# taz.de -- Modeblogs für Dicke: Fashion my fat ass
       
       > Wo ist das Subversionspotenzial der Mode geblieben? Auf Fatshion-Blogs.
       > Dort stellen dicke Stilikonen unseren Blick auf die Realität infrage.
       
 (IMG) Bild: Sommermode mit Kurven.
       
       Mode und Subversion: eine Verstrickung, die immer wieder gern zur Debatte
       gestellt wird. Sei es die geschlechtsneutrale Abteilung im Agender-Projekt
       des Londoner Warenhauses Selfridges oder irgendeine pseudopolitische
       T-Shirt-Kampagne irgendeiner Kleidungskette oder die smarte Marketingtaktik
       des schrillen Labels Desigual, das von der Hautkrankheit Vitiligo
       betroffene Model Winnie Harlow zum neuen Gesicht der Marke zu machen. Wer
       schafft es, sich mit seiner Kampagne im perfektesten Winkel aus dem Fenster
       zu lehnen, sodass die Aktion möglichst auffällig und insgesamt konform
       genug für den Markt ist?
       
       Die überfälligen Veränderungen innerhalb der Modeindustrie gelingen bisher
       nur sehr oberflächlich, wenn reiche, weiße, schlanke Frauen (eher Cis- als
       Transgender) mit bunten Haaren schon das höchste Maß an Rebellion
       darstellen.

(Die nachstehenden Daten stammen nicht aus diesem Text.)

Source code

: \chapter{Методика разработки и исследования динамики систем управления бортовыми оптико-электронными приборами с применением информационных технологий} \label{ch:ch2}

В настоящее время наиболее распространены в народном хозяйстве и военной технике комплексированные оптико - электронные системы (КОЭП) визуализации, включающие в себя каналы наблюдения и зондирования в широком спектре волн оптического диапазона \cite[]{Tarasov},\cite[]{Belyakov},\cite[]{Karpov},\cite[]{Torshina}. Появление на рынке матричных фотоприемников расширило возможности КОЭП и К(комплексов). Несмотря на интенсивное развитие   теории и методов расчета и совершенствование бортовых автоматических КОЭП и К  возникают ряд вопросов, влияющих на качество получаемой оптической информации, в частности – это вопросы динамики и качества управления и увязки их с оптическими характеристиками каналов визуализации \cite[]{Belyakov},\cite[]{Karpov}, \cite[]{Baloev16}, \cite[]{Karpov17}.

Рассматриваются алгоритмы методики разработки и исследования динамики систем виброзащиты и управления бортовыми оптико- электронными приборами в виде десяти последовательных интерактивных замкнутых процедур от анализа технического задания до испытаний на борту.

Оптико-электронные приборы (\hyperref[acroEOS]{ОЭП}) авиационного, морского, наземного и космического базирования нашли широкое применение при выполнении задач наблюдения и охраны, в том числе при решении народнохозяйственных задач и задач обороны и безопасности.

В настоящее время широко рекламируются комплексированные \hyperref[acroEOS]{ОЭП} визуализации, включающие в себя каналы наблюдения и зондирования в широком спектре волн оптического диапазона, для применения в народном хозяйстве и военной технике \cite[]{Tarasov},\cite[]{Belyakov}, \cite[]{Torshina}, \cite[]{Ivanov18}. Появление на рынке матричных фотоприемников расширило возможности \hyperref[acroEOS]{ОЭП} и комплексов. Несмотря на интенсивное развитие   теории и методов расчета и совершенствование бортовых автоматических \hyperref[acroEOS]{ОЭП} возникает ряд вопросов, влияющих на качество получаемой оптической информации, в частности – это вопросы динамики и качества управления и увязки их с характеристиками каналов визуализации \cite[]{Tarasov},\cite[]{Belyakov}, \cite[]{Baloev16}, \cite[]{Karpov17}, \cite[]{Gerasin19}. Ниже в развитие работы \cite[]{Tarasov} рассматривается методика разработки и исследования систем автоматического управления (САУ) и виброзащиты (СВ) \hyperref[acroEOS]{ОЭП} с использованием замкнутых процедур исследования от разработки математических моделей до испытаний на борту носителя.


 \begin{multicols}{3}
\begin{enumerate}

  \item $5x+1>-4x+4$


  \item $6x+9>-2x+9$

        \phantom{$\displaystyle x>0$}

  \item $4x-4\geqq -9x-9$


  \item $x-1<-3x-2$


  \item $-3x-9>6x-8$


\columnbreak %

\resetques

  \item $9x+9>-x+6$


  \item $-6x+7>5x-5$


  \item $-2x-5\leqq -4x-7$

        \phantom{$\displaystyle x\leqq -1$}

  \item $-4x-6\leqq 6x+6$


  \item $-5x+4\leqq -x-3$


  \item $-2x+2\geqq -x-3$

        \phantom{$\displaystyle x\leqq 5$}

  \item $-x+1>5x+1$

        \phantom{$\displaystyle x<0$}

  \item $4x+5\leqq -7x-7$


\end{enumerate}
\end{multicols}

Das greift kaum jemanden an, erst recht keine sexistischen oder
       anderen unterdrückenden Strukturen. Kleidung ist ein Kommunikationsmittel.
       Wenn in der Mode also Herrschaftsverhältnisse nicht hinterfragt werden,
       kann Subversion nur so bahnbrechend sein wie ein Insekt auf der
       Windschutzscheibe.
       
       Gerade in der Kategorie Dress, einer überwiegend visuellen Angelegenheit,
       spielt der Körper an sich eine große Rolle. Zum Beispiel durch sichtbare
       Behinderungen, durch Gender-Transition-Erfahrung, durch ethnische
       Herkunftsmerkmale oder durch Form hält nicht nur ein bisschen Abwechslung,
       sondern in erster Linie authentische Realität Einzug in die Modeindustrie.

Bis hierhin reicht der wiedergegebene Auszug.